January 15, 2019 by Keith Doucette - THE CANADIAN PRESS
HALIFAX – A pair of reports slam the Nova Scotia government for failing to protect personal information, saying the risk management around its freedom-of-information website was inadequate and a privacy breach last year was preventable.
In his report released Tuesday following a nine-month investigation, provincial Auditor General Michael Pickup says the breach was a “very clear example” of what can happen when government doesn’t protect the personal information entrusted to it.
“The inappropriate disclosure of personal information is actually not surprising given the extent of the failures found during our audit,” said Pickup.
A second report by Information and Privacy Commissioner Catherine Tully says the immediate cause of what were a series of 12 breaches by two individuals between Feb. 27 and April 3 of last year was a design flaw in the freedom-of-information website portal.
She adds the breaches were ultimately preventable and were caused by a “serious failure of due diligence” in the deployment of a new technology tool.
The initial breach on March 3 wasn’t detected until a month later when it was inadvertently discovered by a government worker who reported it.
“The Freedom of Information and Protection of Privacy Act (FOIPOP) requires that public bodies make reasonable security arrangements to protect personal information,” wrote Tully.
“The Department of Internal Services failed to make reasonable security arrangements for the FOIA website as required by (the act).”
As a result of the breaches, Tully says almost 7,000 records containing personal information were downloaded and more than 600 have not yet been located. She also said an unknown number of people who were affected by the download of the “600 plus” documents haven’t been notified by the province.
Pickup’s report says the inappropriate download included child custody documents, medical information, and proprietary business information.
Police arrested a 19-year-old man in connection with one of the breaches on April 11, however the case was dropped in May after police determined the teen didn’t intend to commit a crime by accessing the information.
Pickup found that the processes used to develop and implement the new software and website were poorly managed and didn’t adequately consider the risks involved.
“Security assessments which include penetration testing might have identified security vulnerabilities that could have been addressed before the systems went live, but security assessments were not required or completed,” Pickup said.

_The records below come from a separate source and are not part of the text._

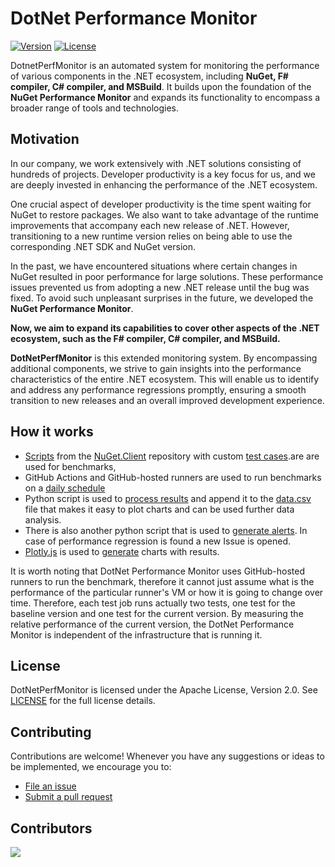 # DotNet Performance Monitor

[![Version](https://img.shields.io/badge/Version-1.0-gold.svg)](https://github.com/G-Research/DotNetPerfMonitor) [![License](https://img.shields.io/badge/License-Apache%202.0-green.svg)](https://opensource.org/licenses/Apache-2.0)

DotnetPerfMonitor is an automated system for monitoring the performance of various components in the .NET ecosystem, including **NuGet, F# compiler, C# compiler, and MSBuild**. It builds upon the foundation of the **NuGet Performance Monitor** and expands its functionality to encompass a broader range of tools and technologies.


## Motivation
In our company, we work extensively with .NET solutions consisting of hundreds of projects. Developer productivity is a key focus for us, and we are deeply invested in enhancing the performance of the .NET ecosystem.

One crucial aspect of developer productivity is the time spent waiting for NuGet to restore packages. We also want to take advantage of the runtime improvements that accompany each new release of .NET. However, transitioning to a new runtime version relies on being able to use the corresponding .NET SDK and NuGet version.

In the past, we have encountered situations where certain changes in NuGet resulted in poor performance for large solutions. These performance issues prevented us from adopting a new .NET release until the bug was fixed. To avoid such unpleasant surprises in the future, we developed the **NuGet Performance Monitor**. 

**Now, we aim to expand its capabilities to cover other aspects of the .NET ecosystem, such as the F# compiler, C# compiler, and MSBuild.**

**DotNetPerfMonitor** is this extended monitoring system. By encompassing additional components, we strive to gain insights into the performance characteristics of the entire .NET ecosystem. This will enable us to identify and address any performance regressions promptly, ensuring a smooth transition to new releases and an overall improved development experience.
## How it works
- [Scripts](https://github.com/NuGet/NuGet.Client/tree/dev/scripts/perftests) from the [NuGet.Client](https://github.com/NuGet/NuGet.Client) repository with custom [test cases](https://github.com/G-Research/DotNetPerfMonitor/tree/main/scripts/perftests/testCases).are are used for benchmarks, 
- GitHub Actions and GitHub-hosted runners are used to run benchmarks on a [daily schedule](https://github.com/G-Research/DotNetPerfMonitor/blob/main/.github/workflows/benchmarks.yml)
- Python script is used to [process results](https://github.com/G-Research/DotNetPerfMonitor/blob/main/process_results.py) and append it to the [data.csv](https://github.com/G-Research/DotNetPerfMonitor/blob/main/data.csv) file that makes it easy to plot charts and can be used further data analysis.
- There is also another python script that is used to [generate alerts](https://github.com/G-Research/DotNetPerfMonitor/blob/main/generate_alert.py). In case of performance regression is found a new Issue is opened.
- [Plotly.js](https://plotly.com/javascript/) is used to [generate](https://github.com/G-Research/DotNetPerfMonitor/blob/main/_site/index.html) charts with results.

It is worth noting that DotNet Performance Monitor uses GitHub-hosted runners to run the benchmark, therefore it cannot just assume what is the performance of the particular runner's VM or how it is going to change over time. Therefore, each test job runs actually two tests, one test for the baseline version and one test for the current version. By measuring the relative performance of the current version, the DotNet Performance Monitor is independent of the infrastructure that is running it.

## License
DotNetPerfMonitor is licensed under the Apache License, Version 2.0. See [LICENSE](https://github.com/G-Research/DotNetPerfMonitor/blob/main/LICENSE) for the full license details.

## Contributing
Contributions are welcome! Whenever you have any suggestions or ideas to be implemented, we encourage you to:

* [File an issue](https://github.com/G-Research/DotNetPerfMonitor/issues/new/choose)
* [Submit a pull request](https://github.com/G-Research/DotNetPerfMonitor/pulls)


## Contributors
[![](https://contrib.rocks/image?repo=G-Research/DotNetPerfMonitor)](https://github.com/G-Research/DotNetPerfMonitor/graphs/contributors)

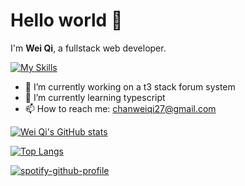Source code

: # Hello world 👋
I'm **Wei Qi**, a fullstack web developer.

[![My Skills](https://skillicons.dev/icons?i=nextjs,react,ts,js,nodejs,mysql,prisma,tailwind,sass,css,laravel)](https://skillicons.dev)

- 🔭 I’m currently working on a t3 stack forum system
- 🌱 I’m currently learning typescript
- 📫 How to reach me: chanweiqi27@gmail.com

[![Wei Qi's GitHub stats](https://github-readme-stats.vercel.app/api?username=cweiqi27&show_icons=true&theme=tokyonight)](https://github.com/anuraghazra/github-readme-stats)

[![Top Langs](https://github-readme-stats.vercel.app/api/top-langs/?username=cweiqi27&theme=tokyonight&layout=compact)](https://github.com/anuraghazra/github-readme-stats)

[![spotify-github-profile](https://spotify-github-profile.vercel.app/api/view?uid=buoy8hs0lecs9ead6a7pu8hqx&cover_image=true&theme=default&show_offline=false&background_color=121212&interchange=false&bar_color=53b14f&bar_color_cover=false)](https://spotify-github-profile.vercel.app/api/view?uid=buoy8hs0lecs9ead6a7pu8hqx&redirect=true)
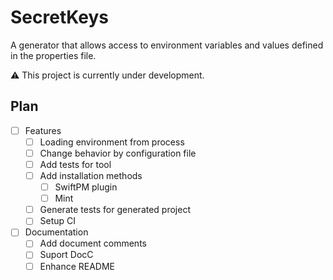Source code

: # SecretKeys

A generator that allows access to environment variables and values defined in the properties file.

⚠️ This project is currently under development.

## Plan

- [ ] Features
  - [ ] Loading environment from process
  - [ ] Change behavior by configuration file
  - [ ] Add tests for tool
  - [ ] Add installation methods
    - [ ] SwiftPM plugin
    - [ ] Mint
  - [ ] Generate tests for generated project
  - [ ] Setup CI
- [ ] Documentation
  - [ ] Add document comments
  - [ ] Suport DocC
  - [ ] Enhance README
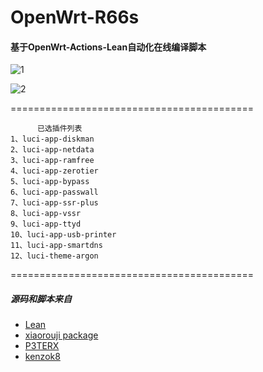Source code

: 
# OpenWrt-R66s

#### 基于OpenWrt-Actions-Lean自动化在线编译脚本  

 
![1](https://user-images.githubusercontent.com/83998087/215268469-993b739d-572a-4b74-827f-6b461ea22560.jpg)

![2](https://github.com/popeyema/OpenWrt-R66s/assets/83998087/c0bf4335-f4e2-4afa-b9a4-e91924aa9c11)

==========================================


	      已选插件列表
	1、luci-app-diskman 
	2、luci-app-netdata 
	3、luci-app-ramfree 
	4、luci-app-zerotier 
	5、luci-app-bypass 
	6、luci-app-passwall 
	7、luci-app-ssr-plus 
	8、luci-app-vssr 
	9、luci-app-ttyd 
	10、luci-app-usb-printer 
	11、luci-app-smartdns 
	12、luci-theme-argon 

==========================================


##### 源码和脚本来自

- [Lean](https://github.com/coolsnowwolf/lede)
- [ xiaorouji package](https://github.com/xiaorouji/openwrt-passwall)
- [P3TERX](https://github.com/P3TERX/Actions-OpenWrt)
- [kenzok8](https://github.com/kenzok8/openwrt-packages)
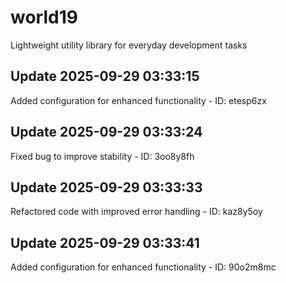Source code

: # world19
Lightweight utility library for everyday development tasks

## Update 2025-09-29 03:33:15
Added configuration for enhanced functionality - ID: etesp6zx


## Update 2025-09-29 03:33:24
Fixed bug to improve stability - ID: 3oo8y8fh


## Update 2025-09-29 03:33:33
Refactored code with improved error handling - ID: kaz8y5oy


## Update 2025-09-29 03:33:41
Added configuration for enhanced functionality - ID: 90o2m8mc

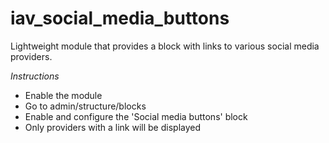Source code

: iav_social_media_buttons
========================

Lightweight module that provides a block with links to various social media providers.

*Instructions*
- Enable the module
- Go to admin/structure/blocks
- Enable and configure the 'Social media buttons' block
- Only providers with a link will be displayed

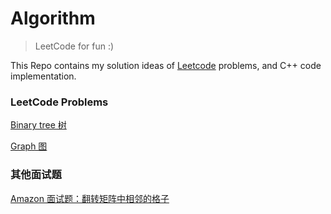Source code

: # Algorithm
> LeetCode for fun :)

This Repo contains my solution ideas of [Leetcode](https://leetcode.com/) problems, and C++ code implementation.

### LeetCode Problems
[Binary tree 树]()

[Graph 图]()

### 其他面试题

[Amazon 面试题：翻转矩阵中相邻的格子](https://github.com/chen892704/Algorithm/blob/master/%E5%85%B6%E4%BB%96%E9%9D%A2%E8%AF%95%E9%A2%98/%E7%BF%BB%E8%BD%AC%E7%9F%A9%E9%98%B5%E4%B8%AD%E7%9B%B8%E9%82%BB%E7%9A%84%E6%A0%BC%E5%AD%90.md)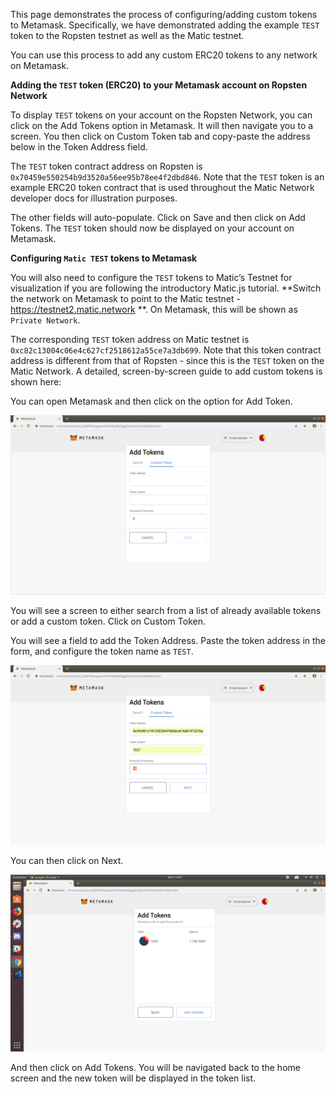 This page demonstrates the process of configuring/adding custom tokens to Metamask. Specifically, we have demonstrated adding the example `TEST` token to the Ropsten testnet as well as the Matic testnet. 

You can use this process to add any custom ERC20 tokens to any network on Metamask.

**Adding the `TEST` token (ERC20) to your Metamask account on Ropsten Network**

To display `TEST` tokens on your account on the Ropsten Network, you can click on the Add Tokens option in Metamask. It will then navigate you to a screen. You then click on Custom Token tab and copy-paste the address below in the Token Address field.

The `TEST` token contract address on Ropsten is `0x70459e550254b9d3520a56ee95b78ee4f2dbd846`. Note that the `TEST` token is an example ERC20 token contract that is used throughout the Matic Network developer docs for illustration purposes.

The other fields will auto-populate. Click on Save and then click on Add Tokens. The `TEST` token should now be displayed on your account on Metamask.

**Configuring `Matic TEST` tokens to Metamask**

You will also need to configure the `TEST` tokens to Matic’s Testnet for visualization if you are following the introductory Matic.js tutorial. **Switch the network on Metamask to point to the Matic testnet - https://testnet2.matic.network **. On Metamask, this will be shown as `Private Network`.

The corresponding `TEST` token address on Matic testnet is `0xc82c13004c06e4c627cf2518612a55ce7a3db699`. Note that this token contract address is different from that of Ropsten - since this is the `TEST` token on the Matic Network. A detailed, screen-by-screen guide to add custom tokens is shown here:

You can open Metamask and then click on the option for Add Token.

![](images/configure-custom-token-1.png?raw=true)

You will see a screen to either search from a list of already available tokens or add a custom token. Click on Custom Token.

You will see a field to add the Token Address. Paste the token address in the form, and configure the token name as `TEST`.

![](images/configure-custom-token-2.png?raw=true)

You can then click on Next.

![](images/configure-custom-token-3.png?raw=true)

And then click on Add Tokens. You will be navigated back to the home screen and the new token will be displayed in the token list.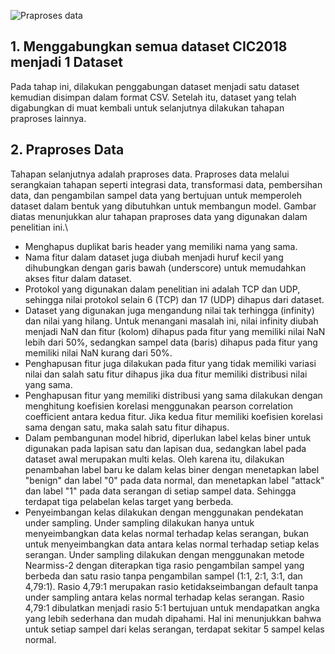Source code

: ![Praproses data](https://github.com/fando-tek/Hybrid-learning-IDS/assets/81504312/c1dd3547-4d5e-4cb4-a8d4-6fac1d6f9821)
## 1. Menggabungkan semua dataset CIC2018 menjadi 1 Dataset
Pada tahap ini, dilakukan penggabungan dataset menjadi satu dataset kemudian disimpan dalam format CSV. Setelah itu, dataset yang telah digabungkan di muat kembali untuk selanjutnya dilakukan tahapan praproses lainnya.
## 2. Praproses Data
Tahapan selanjutnya adalah praproses data. Praproses data melalui serangkaian tahapan seperti integrasi data, transformasi data, pembersihan data, dan pengambilan sampel data yang bertujuan untuk memperoleh dataset dalam bentuk yang dibutuhkan untuk membangun model. Gambar diatas menunjukkan alur tahapan praproses data yang digunakan dalam penelitian ini.\
- Menghapus duplikat baris header yang memiliki nama yang sama.
- Nama fitur dalam dataset juga diubah menjadi huruf kecil yang dihubungkan dengan garis bawah (underscore) untuk memudahkan akses fitur dalam dataset.
- Protokol yang digunakan dalam penelitian ini adalah TCP dan UDP, sehingga nilai protokol selain 6 (TCP) dan 17 (UDP) dihapus dari dataset.
- Dataset yang digunakan juga mengandung nilai tak terhingga (infinity) dan nilai yang hilang. Untuk menangani masalah ini, nilai infinity diubah menjadi NaN dan fitur (kolom) dihapus pada fitur yang memiliki nilai NaN lebih dari 50%, sedangkan sampel data (baris) dihapus pada fitur yang memiliki nilai NaN kurang dari 50%.
- Penghapusan fitur juga dilakukan pada fitur yang tidak memiliki variasi nilai dan salah satu fitur dihapus jika dua fitur memiliki distribusi nilai yang sama.
- Penghapusan fitur yang memiliki distribusi yang sama dilakukan dengan menghitung koefisien korelasi menggunakan pearson correlation coefficient antara kedua fitur. Jika kedua fitur memiliki koefisien korelasi sama dengan satu, maka salah satu fitur dihapus.
- Dalam pembangunan model hibrid, diperlukan label kelas biner untuk digunakan pada lapisan satu dan lapisan dua, sedangkan label pada dataset awal merupakan multi kelas. Oleh karena itu, dilakukan penambahan label baru ke dalam kelas biner dengan menetapkan label "benign" dan label "0" pada data normal, dan menetapkan label "attack" dan label "1" pada data serangan di setiap sampel data. Sehingga terdapat tiga pelabelan kelas target yang berbeda.
- Penyeimbangan kelas dilakukan dengan menggunakan pendekatan under sampling. Under sampling dilakukan hanya untuk menyeimbangkan data kelas normal terhadap kelas serangan, bukan untuk menyeimbangkan data antara kelas normal terhadap setiap kelas serangan. Under sampling dilakukan dengan menggunakan metode Nearmiss-2 dengan diterapkan tiga rasio pengambilan sampel yang berbeda dan satu rasio tanpa pengambilan sampel (1:1, 2:1, 3:1, dan 4,79:1). Rasio 4,79:1 merupakan rasio ketidakseimbangan default tanpa under sampling antara kelas normal terhadap kelas serangan. Rasio 4,79:1 dibulatkan menjadi rasio 5:1 bertujuan untuk mendapatkan angka yang lebih sederhana dan mudah dipahami. Hal ini menunjukkan bahwa untuk setiap sampel dari kelas serangan, terdapat sekitar 5 sampel kelas normal.

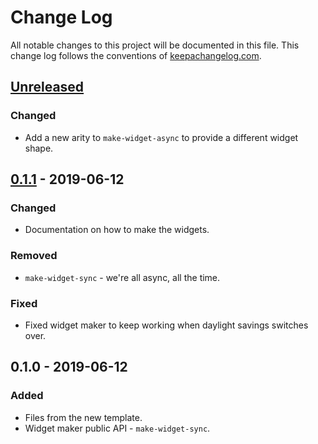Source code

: # Change Log
All notable changes to this project will be documented in this file. This change log follows the conventions of [keepachangelog.com](http://keepachangelog.com/).

## [Unreleased]
### Changed
- Add a new arity to `make-widget-async` to provide a different widget shape.

## [0.1.1] - 2019-06-12
### Changed
- Documentation on how to make the widgets.

### Removed
- `make-widget-sync` - we're all async, all the time.

### Fixed
- Fixed widget maker to keep working when daylight savings switches over.

## 0.1.0 - 2019-06-12
### Added
- Files from the new template.
- Widget maker public API - `make-widget-sync`.

[Unreleased]: https://github.com/your-name/project-pan/compare/0.1.1...HEAD
[0.1.1]: https://github.com/your-name/project-pan/compare/0.1.0...0.1.1

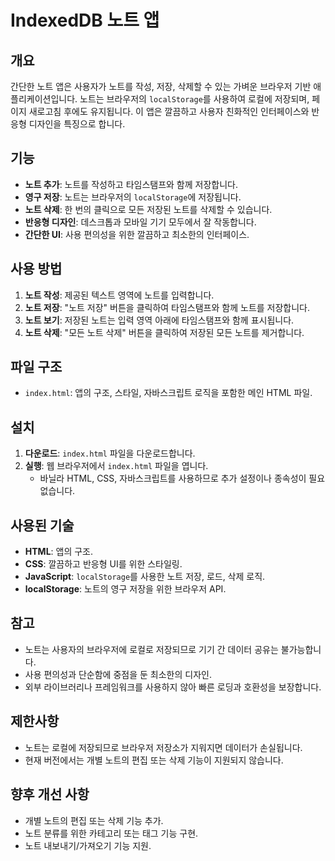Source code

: 
# IndexedDB 노트 앱

## 개요
간단한 노트 앱은 사용자가 노트를 작성, 저장, 삭제할 수 있는 가벼운 브라우저 기반 애플리케이션입니다. 노트는 브라우저의 `localStorage`를 사용하여 로컬에 저장되며, 페이지 새로고침 후에도 유지됩니다. 이 앱은 깔끔하고 사용자 친화적인 인터페이스와 반응형 디자인을 특징으로 합니다.

## 기능
- **노트 추가**: 노트를 작성하고 타임스탬프와 함께 저장합니다.
- **영구 저장**: 노트는 브라우저의 `localStorage`에 저장됩니다.
- **노트 삭제**: 한 번의 클릭으로 모든 저장된 노트를 삭제할 수 있습니다.
- **반응형 디자인**: 데스크톱과 모바일 기기 모두에서 잘 작동합니다.
- **간단한 UI**: 사용 편의성을 위한 깔끔하고 최소한의 인터페이스.

## 사용 방법
1. **노트 작성**: 제공된 텍스트 영역에 노트를 입력합니다.
2. **노트 저장**: "노트 저장" 버튼을 클릭하여 타임스탬프와 함께 노트를 저장합니다.
3. **노트 보기**: 저장된 노트는 입력 영역 아래에 타임스탬프와 함께 표시됩니다.
4. **노트 삭제**: "모든 노트 삭제" 버튼을 클릭하여 저장된 모든 노트를 제거합니다.

## 파일 구조
- `index.html`: 앱의 구조, 스타일, 자바스크립트 로직을 포함한 메인 HTML 파일.

## 설치
1. **다운로드**: `index.html` 파일을 다운로드합니다.
2. **실행**: 웹 브라우저에서 `index.html` 파일을 엽니다.
   - 바닐라 HTML, CSS, 자바스크립트를 사용하므로 추가 설정이나 종속성이 필요 없습니다.

## 사용된 기술
- **HTML**: 앱의 구조.
- **CSS**: 깔끔하고 반응형 UI를 위한 스타일링.
- **JavaScript**: `localStorage`를 사용한 노트 저장, 로드, 삭제 로직.
- **localStorage**: 노트의 영구 저장을 위한 브라우저 API.

## 참고
- 노트는 사용자의 브라우저에 로컬로 저장되므로 기기 간 데이터 공유는 불가능합니다.
- 사용 편의성과 단순함에 중점을 둔 최소한의 디자인.
- 외부 라이브러리나 프레임워크를 사용하지 않아 빠른 로딩과 호환성을 보장합니다.

## 제한사항
- 노트는 로컬에 저장되므로 브라우저 저장소가 지워지면 데이터가 손실됩니다.
- 현재 버전에서는 개별 노트의 편집 또는 삭제 기능이 지원되지 않습니다.

## 향후 개선 사항
- 개별 노트의 편집 또는 삭제 기능 추가.
- 노트 분류를 위한 카테고리 또는 태그 기능 구현.
- 노트 내보내기/가져오기 기능 지원.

Both reports said the department relied too heavily on its relationships with both the company that designed the system, CSDC, and the company that provided project management and configuration services, Unisys.
“Regardless of how familiar government is with an individual vendor, we believe it is unreasonable to ever put full responsibility for project management, risk assessment, and overall due diligence on a private sector partner,” wrote Pickup. “The private sector is largely driven by their own goals and government must maintain responsibility for the public interest in any dealings with them.”
In its response to Pickup the department said it takes the findings seriously and is working to improve its performance around the protection of privacy.
Of the information disclosure, the department said: “This was not due to a single decision or oversight failure by the government, but rather a series of decisions, governance issues, and design shortfalls within a complex IT environment.”
Tully’s report said 11 of the 12 breaches were from IP addresses assigned to the Atlantic School of Theology and it’s believed they involved only one individual.
“While the department was able to identify activity in 12 instances that appeared to be unauthorized, the full extent of the potential breach of personal information will never be known, Tully wrote.
She confirmed the department’s assertion that the private records were accessed by changing the document identification number in the website’s URL, and she found that documents could be accessed “randomly or in sequence.”
Tully asserts that overall the department lacks a “comprehensive and methodical plan” to prevent a similar occurrence in the future.
She makes six recommendations including: strengthening privacy leadership and due diligence; immediate steps to contain the breaches that resulted in the download of 618 documents with personal information to a private computer that hasn’t been secured by the department; and the conduct of an internal post-incident review.
The department has accepted all six of Tully’s recommendations.